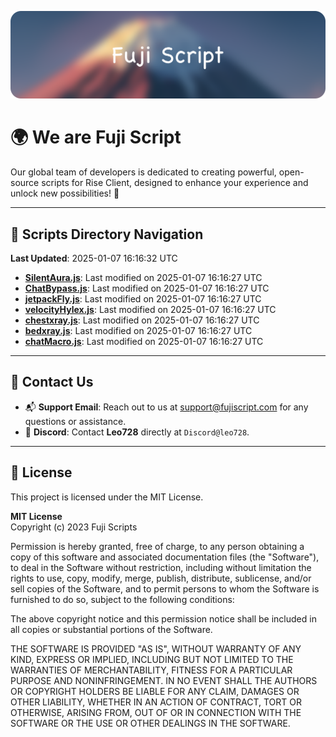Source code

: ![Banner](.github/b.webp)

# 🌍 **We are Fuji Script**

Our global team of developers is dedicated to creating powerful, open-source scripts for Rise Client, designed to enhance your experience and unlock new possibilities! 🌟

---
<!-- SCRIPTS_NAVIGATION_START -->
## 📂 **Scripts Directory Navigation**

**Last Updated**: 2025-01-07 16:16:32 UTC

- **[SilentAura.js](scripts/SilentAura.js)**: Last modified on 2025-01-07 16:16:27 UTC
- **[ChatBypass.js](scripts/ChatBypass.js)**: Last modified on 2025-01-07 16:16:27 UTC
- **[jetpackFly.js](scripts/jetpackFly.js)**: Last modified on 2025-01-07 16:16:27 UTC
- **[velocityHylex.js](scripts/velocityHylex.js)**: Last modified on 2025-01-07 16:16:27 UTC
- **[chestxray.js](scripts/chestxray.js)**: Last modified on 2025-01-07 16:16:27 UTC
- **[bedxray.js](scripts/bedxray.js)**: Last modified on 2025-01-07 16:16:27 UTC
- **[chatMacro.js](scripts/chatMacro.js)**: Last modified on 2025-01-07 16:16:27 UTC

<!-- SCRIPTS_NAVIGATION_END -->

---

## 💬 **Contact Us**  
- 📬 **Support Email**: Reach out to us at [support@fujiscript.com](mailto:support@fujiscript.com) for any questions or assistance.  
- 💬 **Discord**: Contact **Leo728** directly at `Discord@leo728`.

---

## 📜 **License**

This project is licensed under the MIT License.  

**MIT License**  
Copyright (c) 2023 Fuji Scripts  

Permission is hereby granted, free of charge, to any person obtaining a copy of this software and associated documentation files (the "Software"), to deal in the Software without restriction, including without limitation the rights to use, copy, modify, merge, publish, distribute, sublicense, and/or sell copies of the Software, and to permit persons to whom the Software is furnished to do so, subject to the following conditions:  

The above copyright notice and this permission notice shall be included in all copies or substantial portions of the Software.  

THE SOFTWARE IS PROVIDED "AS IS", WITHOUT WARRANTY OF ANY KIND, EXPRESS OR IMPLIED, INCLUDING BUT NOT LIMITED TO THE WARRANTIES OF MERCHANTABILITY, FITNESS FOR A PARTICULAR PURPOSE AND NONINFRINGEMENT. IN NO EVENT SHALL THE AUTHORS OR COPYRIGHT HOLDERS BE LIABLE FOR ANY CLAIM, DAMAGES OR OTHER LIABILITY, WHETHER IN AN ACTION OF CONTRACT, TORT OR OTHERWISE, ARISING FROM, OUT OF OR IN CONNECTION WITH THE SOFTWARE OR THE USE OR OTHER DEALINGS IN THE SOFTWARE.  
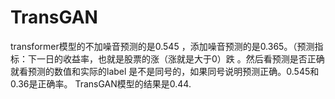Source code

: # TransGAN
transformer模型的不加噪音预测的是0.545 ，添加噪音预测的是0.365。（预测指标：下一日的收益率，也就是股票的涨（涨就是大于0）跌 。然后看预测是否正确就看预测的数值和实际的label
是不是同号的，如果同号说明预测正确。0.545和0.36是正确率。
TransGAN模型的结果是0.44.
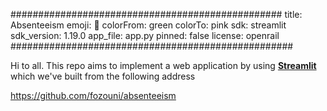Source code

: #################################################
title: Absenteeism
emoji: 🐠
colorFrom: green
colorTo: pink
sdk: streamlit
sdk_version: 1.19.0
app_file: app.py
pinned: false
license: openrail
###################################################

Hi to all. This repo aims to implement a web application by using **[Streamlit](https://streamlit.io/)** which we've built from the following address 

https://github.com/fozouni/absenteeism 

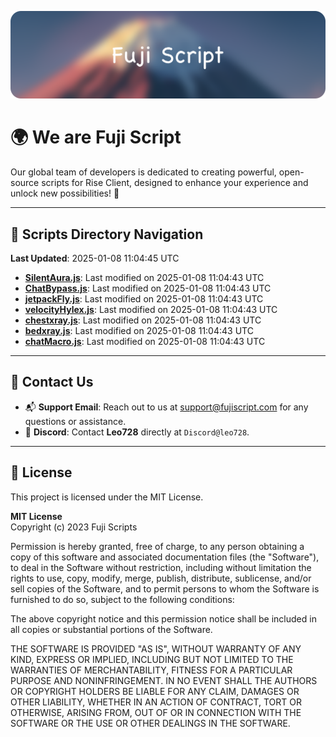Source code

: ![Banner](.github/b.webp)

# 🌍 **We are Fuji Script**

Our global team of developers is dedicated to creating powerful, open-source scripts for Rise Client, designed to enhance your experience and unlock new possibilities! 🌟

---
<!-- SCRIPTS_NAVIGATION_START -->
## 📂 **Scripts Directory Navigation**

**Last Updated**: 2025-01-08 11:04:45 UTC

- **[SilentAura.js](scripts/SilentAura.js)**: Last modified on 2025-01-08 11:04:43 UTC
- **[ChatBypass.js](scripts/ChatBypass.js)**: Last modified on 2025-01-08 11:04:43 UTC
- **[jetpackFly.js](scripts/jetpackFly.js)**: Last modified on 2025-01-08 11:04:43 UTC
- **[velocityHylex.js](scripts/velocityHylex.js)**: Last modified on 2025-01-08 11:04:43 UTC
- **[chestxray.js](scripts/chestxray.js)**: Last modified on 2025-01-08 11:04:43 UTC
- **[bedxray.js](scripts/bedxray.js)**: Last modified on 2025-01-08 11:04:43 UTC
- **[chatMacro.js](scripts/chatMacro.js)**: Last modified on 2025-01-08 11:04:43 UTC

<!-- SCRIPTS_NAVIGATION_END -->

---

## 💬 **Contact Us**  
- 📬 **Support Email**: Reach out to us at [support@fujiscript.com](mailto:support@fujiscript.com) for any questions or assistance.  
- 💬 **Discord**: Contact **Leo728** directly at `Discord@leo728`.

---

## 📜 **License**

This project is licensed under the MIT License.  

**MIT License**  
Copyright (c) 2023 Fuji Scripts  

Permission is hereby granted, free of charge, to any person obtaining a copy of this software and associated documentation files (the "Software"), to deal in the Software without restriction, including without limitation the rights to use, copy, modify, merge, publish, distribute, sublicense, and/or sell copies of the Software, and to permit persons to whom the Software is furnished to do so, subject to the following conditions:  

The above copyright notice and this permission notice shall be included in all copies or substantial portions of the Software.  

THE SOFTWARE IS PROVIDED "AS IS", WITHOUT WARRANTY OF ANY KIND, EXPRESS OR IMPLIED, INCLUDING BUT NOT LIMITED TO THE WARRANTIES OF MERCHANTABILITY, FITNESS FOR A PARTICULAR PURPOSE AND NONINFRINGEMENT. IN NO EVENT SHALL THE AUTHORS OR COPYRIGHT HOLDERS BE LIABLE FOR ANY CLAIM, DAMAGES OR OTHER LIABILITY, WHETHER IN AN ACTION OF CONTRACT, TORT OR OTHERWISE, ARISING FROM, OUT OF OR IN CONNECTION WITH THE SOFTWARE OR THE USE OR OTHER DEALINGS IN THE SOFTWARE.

━━━━━━━━━━━━━━━━

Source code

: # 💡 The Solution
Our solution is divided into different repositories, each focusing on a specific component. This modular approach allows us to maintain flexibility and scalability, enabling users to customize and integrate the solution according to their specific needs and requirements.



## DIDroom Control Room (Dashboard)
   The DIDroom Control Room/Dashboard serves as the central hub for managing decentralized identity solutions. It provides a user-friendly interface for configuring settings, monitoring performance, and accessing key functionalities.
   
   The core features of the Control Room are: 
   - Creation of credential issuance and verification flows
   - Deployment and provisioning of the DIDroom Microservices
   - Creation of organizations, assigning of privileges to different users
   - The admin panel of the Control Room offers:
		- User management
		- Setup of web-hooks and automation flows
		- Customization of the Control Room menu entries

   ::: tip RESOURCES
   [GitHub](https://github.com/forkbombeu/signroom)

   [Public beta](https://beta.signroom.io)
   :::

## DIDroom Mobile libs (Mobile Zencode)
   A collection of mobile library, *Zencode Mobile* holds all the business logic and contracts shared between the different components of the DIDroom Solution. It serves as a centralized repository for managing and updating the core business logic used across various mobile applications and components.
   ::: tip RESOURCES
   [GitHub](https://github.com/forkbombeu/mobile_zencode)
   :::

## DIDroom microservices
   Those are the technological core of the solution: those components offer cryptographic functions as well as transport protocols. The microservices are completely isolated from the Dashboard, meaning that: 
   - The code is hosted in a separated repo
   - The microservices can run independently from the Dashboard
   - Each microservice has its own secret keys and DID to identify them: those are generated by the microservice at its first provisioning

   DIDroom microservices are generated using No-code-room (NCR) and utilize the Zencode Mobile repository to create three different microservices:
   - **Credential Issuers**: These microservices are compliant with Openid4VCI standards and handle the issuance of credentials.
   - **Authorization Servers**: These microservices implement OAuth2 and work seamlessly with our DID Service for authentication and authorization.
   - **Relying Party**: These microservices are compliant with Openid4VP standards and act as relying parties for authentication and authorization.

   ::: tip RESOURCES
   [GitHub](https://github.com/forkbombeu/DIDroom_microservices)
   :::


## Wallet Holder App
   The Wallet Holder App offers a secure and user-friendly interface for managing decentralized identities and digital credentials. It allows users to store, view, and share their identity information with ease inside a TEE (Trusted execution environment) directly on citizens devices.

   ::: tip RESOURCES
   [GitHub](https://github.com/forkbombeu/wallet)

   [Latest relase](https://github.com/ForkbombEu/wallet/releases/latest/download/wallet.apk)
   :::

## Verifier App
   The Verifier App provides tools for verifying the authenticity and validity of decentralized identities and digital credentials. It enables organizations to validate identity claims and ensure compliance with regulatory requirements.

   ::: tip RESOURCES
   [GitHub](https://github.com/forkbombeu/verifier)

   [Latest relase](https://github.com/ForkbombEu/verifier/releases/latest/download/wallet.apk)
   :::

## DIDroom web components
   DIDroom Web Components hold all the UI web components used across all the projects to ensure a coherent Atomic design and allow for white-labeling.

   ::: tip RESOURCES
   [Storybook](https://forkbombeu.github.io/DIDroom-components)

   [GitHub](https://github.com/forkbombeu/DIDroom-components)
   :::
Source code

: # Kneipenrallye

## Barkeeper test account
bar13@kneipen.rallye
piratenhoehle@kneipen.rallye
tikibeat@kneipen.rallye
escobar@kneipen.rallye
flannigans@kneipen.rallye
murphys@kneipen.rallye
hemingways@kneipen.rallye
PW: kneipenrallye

━━━━━━━━━━━━━━━━

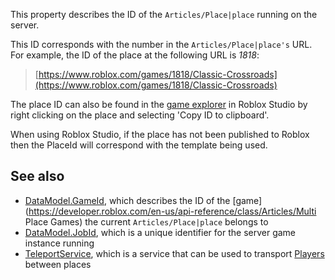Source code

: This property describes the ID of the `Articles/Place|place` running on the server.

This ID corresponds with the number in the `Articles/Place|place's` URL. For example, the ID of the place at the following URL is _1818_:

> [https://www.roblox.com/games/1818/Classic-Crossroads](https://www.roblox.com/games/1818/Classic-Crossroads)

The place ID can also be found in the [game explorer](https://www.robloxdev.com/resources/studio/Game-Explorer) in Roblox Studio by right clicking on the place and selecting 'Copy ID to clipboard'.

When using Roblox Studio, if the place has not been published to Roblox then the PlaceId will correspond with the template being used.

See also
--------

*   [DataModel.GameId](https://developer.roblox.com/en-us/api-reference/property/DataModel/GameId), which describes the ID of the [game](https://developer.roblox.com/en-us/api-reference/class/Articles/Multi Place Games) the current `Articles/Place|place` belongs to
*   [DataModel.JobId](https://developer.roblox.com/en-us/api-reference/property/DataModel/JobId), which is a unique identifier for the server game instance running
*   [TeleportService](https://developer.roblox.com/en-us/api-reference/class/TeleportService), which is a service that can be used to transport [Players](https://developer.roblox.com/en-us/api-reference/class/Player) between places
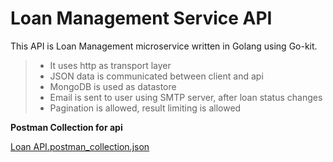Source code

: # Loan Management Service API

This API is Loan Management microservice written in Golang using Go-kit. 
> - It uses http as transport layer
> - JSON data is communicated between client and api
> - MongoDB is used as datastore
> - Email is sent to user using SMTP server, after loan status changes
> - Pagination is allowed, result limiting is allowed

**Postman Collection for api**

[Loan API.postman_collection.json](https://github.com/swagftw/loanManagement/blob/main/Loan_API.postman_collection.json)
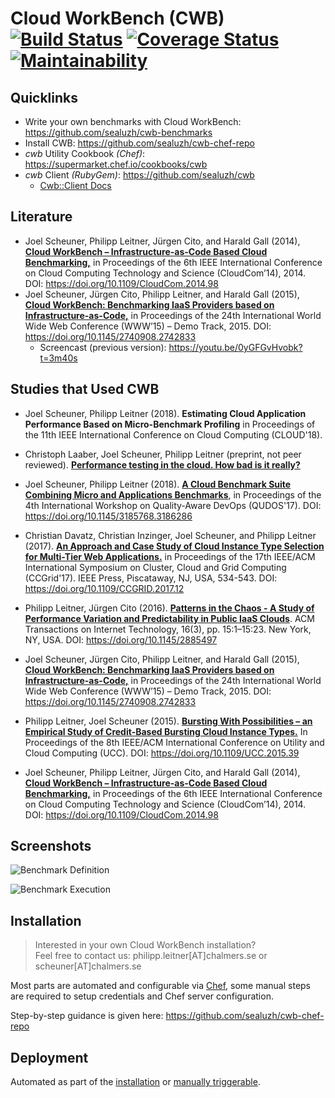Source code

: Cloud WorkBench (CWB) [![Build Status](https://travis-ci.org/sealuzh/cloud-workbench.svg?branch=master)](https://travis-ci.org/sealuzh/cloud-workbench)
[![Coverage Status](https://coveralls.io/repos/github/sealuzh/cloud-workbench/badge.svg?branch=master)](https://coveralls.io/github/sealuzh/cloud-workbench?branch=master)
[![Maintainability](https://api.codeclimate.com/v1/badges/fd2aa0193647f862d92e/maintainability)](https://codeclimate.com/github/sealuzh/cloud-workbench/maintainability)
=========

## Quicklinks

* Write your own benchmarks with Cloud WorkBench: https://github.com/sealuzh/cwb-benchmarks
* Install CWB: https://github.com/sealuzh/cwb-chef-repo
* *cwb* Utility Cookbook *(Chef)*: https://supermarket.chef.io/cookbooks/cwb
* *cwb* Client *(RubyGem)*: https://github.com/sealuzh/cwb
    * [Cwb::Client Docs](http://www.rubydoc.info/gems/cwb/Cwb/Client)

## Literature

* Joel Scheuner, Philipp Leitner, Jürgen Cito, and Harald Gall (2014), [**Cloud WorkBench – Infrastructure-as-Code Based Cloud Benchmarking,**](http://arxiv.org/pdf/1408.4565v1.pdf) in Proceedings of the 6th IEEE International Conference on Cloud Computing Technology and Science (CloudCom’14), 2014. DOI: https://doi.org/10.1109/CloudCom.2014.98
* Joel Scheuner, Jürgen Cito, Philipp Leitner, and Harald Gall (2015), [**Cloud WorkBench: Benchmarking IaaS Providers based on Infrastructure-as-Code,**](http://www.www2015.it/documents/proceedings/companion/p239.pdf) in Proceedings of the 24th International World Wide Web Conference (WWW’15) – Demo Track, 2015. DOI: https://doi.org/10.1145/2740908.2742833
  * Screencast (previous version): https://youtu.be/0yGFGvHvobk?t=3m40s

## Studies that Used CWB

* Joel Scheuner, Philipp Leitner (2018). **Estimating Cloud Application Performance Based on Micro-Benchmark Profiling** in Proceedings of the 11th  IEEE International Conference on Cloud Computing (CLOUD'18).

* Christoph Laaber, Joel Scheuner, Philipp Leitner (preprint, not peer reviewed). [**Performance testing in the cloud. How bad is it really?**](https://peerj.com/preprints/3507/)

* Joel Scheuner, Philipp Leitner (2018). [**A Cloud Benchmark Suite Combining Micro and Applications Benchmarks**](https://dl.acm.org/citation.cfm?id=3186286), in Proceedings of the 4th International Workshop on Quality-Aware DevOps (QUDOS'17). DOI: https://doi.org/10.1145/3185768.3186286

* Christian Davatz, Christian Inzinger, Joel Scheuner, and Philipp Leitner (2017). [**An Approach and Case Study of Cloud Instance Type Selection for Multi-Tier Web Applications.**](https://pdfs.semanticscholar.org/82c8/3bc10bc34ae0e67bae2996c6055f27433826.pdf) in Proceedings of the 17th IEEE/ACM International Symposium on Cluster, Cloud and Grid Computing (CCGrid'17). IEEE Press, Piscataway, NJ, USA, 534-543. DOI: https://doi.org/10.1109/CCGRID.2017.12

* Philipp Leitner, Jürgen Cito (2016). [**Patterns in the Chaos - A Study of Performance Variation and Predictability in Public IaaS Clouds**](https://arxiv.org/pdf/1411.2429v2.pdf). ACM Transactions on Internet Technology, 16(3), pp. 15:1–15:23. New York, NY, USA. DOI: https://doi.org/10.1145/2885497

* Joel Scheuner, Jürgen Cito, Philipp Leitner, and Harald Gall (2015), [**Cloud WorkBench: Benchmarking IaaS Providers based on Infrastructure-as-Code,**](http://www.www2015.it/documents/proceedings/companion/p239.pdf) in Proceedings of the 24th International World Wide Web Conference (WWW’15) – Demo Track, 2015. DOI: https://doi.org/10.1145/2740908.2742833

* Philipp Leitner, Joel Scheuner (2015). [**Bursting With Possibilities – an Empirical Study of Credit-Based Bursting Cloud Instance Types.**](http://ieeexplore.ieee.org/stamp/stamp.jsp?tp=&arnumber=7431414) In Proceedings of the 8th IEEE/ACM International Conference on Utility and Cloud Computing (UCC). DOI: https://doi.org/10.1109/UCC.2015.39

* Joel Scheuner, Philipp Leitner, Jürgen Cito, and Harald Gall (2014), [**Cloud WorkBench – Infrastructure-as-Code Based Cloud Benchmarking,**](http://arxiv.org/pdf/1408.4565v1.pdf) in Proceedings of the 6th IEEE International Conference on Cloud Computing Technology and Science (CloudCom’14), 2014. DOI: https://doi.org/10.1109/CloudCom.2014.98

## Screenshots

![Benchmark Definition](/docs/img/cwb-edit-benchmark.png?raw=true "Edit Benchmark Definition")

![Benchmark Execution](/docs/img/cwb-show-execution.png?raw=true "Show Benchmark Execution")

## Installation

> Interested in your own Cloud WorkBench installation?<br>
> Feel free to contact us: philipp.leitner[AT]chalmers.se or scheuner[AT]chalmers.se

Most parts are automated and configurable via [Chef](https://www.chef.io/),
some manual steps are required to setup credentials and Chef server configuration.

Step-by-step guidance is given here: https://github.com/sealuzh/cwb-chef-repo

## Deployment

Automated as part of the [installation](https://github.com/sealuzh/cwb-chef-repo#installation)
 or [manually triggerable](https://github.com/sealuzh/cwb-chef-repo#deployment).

━━━━━━━━━━━━━━━━

All lines in the entries above that include "describes" should be found and copied.

: This property describes the ID of the `Articles/Place|place` running on the server.
*   [DataModel.GameId](https://developer.roblox.com/en-us/api-reference/property/DataModel/GameId), which describes the ID of the [game](https://developer.roblox.com/en-us/api-reference/class/Articles/Multi Place Games) the current `Articles/Place|place` belongs to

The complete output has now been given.